> _Stored entries_:
--------

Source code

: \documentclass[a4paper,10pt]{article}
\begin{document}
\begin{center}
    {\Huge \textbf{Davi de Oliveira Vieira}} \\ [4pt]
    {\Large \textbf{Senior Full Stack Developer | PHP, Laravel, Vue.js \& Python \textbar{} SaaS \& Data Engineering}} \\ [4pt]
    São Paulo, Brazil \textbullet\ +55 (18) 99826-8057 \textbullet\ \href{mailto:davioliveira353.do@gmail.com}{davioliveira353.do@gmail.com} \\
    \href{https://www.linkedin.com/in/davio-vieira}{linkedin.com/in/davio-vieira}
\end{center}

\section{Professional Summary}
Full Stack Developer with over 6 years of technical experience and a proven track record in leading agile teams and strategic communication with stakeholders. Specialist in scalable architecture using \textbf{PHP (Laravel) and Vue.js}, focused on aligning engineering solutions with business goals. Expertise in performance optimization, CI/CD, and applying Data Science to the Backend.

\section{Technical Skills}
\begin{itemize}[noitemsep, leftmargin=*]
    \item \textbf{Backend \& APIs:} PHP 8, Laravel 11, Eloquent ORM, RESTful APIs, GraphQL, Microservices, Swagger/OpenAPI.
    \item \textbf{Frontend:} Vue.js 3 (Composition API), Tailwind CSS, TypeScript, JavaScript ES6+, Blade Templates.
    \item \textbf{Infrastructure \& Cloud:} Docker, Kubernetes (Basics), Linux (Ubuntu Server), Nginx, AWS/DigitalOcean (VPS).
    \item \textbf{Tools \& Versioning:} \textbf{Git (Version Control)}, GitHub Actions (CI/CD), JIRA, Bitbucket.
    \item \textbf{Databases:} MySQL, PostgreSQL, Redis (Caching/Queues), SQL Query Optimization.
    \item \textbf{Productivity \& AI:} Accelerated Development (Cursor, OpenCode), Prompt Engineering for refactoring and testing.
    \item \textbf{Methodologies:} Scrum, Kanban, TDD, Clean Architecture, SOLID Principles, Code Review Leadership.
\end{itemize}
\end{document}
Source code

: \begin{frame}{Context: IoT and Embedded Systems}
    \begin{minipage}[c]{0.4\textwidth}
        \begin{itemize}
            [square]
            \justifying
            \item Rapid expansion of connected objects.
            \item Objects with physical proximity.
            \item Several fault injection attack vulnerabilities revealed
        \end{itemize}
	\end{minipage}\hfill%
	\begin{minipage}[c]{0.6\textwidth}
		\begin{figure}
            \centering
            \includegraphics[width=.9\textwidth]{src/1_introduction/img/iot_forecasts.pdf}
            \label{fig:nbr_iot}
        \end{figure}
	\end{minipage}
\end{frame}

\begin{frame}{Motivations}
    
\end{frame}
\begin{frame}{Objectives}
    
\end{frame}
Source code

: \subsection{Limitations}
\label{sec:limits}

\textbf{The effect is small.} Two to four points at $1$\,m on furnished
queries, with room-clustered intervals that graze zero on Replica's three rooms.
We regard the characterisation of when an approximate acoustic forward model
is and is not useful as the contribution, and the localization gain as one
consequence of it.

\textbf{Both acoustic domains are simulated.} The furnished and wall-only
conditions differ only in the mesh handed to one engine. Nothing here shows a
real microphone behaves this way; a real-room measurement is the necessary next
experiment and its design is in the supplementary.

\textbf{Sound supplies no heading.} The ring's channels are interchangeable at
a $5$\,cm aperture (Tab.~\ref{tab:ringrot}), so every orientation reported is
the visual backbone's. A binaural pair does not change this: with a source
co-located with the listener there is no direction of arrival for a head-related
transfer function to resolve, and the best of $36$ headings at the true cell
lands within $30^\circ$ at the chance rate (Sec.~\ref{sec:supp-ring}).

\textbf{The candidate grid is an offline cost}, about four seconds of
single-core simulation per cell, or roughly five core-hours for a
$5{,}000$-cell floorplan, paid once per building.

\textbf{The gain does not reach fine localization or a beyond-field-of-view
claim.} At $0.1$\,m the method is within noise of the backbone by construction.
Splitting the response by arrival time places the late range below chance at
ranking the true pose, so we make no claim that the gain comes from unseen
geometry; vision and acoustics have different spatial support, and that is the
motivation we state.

--------

> _TO DO_:
Could you write out all the data exactly as it is given?

> _EXERCISE SOLUTION_:
Source code

: \documentclass[a4paper,10pt]{article}
\begin{document}
\begin{center}
    {\Huge \textbf{Davi de Oliveira Vieira}} \\ [4pt]
    {\Large \textbf{Senior Full Stack Developer | PHP, Laravel, Vue.js \& Python \textbar{} SaaS \& Data Engineering}} \\ [4pt]
    São Paulo, Brazil \textbullet\ +55 (18) 99826-8057 \textbullet\ \href{mailto:davioliveira353.do@gmail.com}{davioliveira353.do@gmail.com} \\
    \href{https://www.linkedin.com/in/davio-vieira}{linkedin.com/in/davio-vieira}
\end{center}

\section{Professional Summary}
Full Stack Developer with over 6 years of technical experience and a proven track record in leading agile teams and strategic communication with stakeholders. Specialist in scalable architecture using \textbf{PHP (Laravel) and Vue.js}, focused on aligning engineering solutions with business goals. Expertise in performance optimization, CI/CD, and applying Data Science to the Backend.

\section{Technical Skills}
\begin{itemize}[noitemsep, leftmargin=*]
    \item \textbf{Backend \& APIs:} PHP 8, Laravel 11, Eloquent ORM, RESTful APIs, GraphQL, Microservices, Swagger/OpenAPI.
    \item \textbf{Frontend:} Vue.js 3 (Composition API), Tailwind CSS, TypeScript, JavaScript ES6+, Blade Templates.
    \item \textbf{Infrastructure \& Cloud:} Docker, Kubernetes (Basics), Linux (Ubuntu Server), Nginx, AWS/DigitalOcean (VPS).
    \item \textbf{Tools \& Versioning:} \textbf{Git (Version Control)}, GitHub Actions (CI/CD), JIRA, Bitbucket.
    \item \textbf{Databases:} MySQL, PostgreSQL, Redis (Caching/Queues), SQL Query Optimization.
    \item \textbf{Productivity \& AI:} Accelerated Development (Cursor, OpenCode), Prompt Engineering for refactoring and testing.
    \item \textbf{Methodologies:} Scrum, Kanban, TDD, Clean Architecture, SOLID Principles, Code Review Leadership.
\end{itemize}
\end{document}
Source code

: \begin{frame}{Context: IoT and Embedded Systems}
    \begin{minipage}[c]{0.4\textwidth}
        \begin{itemize}
            [square]
            \justifying
            \item Rapid expansion of connected objects.
            \item Objects with physical proximity.
            \item Several fault injection attack vulnerabilities revealed
        \end{itemize}
	\end{minipage}\hfill%
	\begin{minipage}[c]{0.6\textwidth}
		\begin{figure}
            \centering
            \includegraphics[width=.9\textwidth]{src/1_introduction/img/iot_forecasts.pdf}
            \label{fig:nbr_iot}
        \end{figure}
	\end{minipage}
\end{frame}

\begin{frame}{Motivations}
    
\end{frame}
\begin{frame}{Objectives}
    
\end{frame}
Source code

: \subsection{Limitations}
\label{sec:limits}

\textbf{The effect is small.} Two to four points at $1$\,m on furnished
queries, with room-clustered intervals that graze zero on Replica's three rooms.
We regard the characterisation of when an approximate acoustic forward model
is and is not useful as the contribution, and the localization gain as one
consequence of it.

\textbf{Both acoustic domains are simulated.} The furnished and wall-only
conditions differ only in the mesh handed to one engine. Nothing here shows a
real microphone behaves this way; a real-room measurement is the necessary next
experiment and its design is in the supplementary.

\textbf{Sound supplies no heading.} The ring's channels are interchangeable at
a $5$\,cm aperture (Tab.~\ref{tab:ringrot}), so every orientation reported is
the visual backbone's. A binaural pair does not change this: with a source
co-located with the listener there is no direction of arrival for a head-related
transfer function to resolve, and the best of $36$ headings at the true cell
lands within $30^\circ$ at the chance rate (Sec.~\ref{sec:supp-ring}).

\textbf{The candidate grid is an offline cost}, about four seconds of
single-core simulation per cell, or roughly five core-hours for a
$5{,}000$-cell floorplan, paid once per building.

\textbf{The gain does not reach fine localization or a beyond-field-of-view
claim.} At $0.1$\,m the method is within noise of the backbone by construction.
Splitting the response by arrival time places the late range below chance at
ranking the true pose, so we make no claim that the gain comes from unseen
geometry; vision and acoustics have different spatial support, and that is the
motivation we state.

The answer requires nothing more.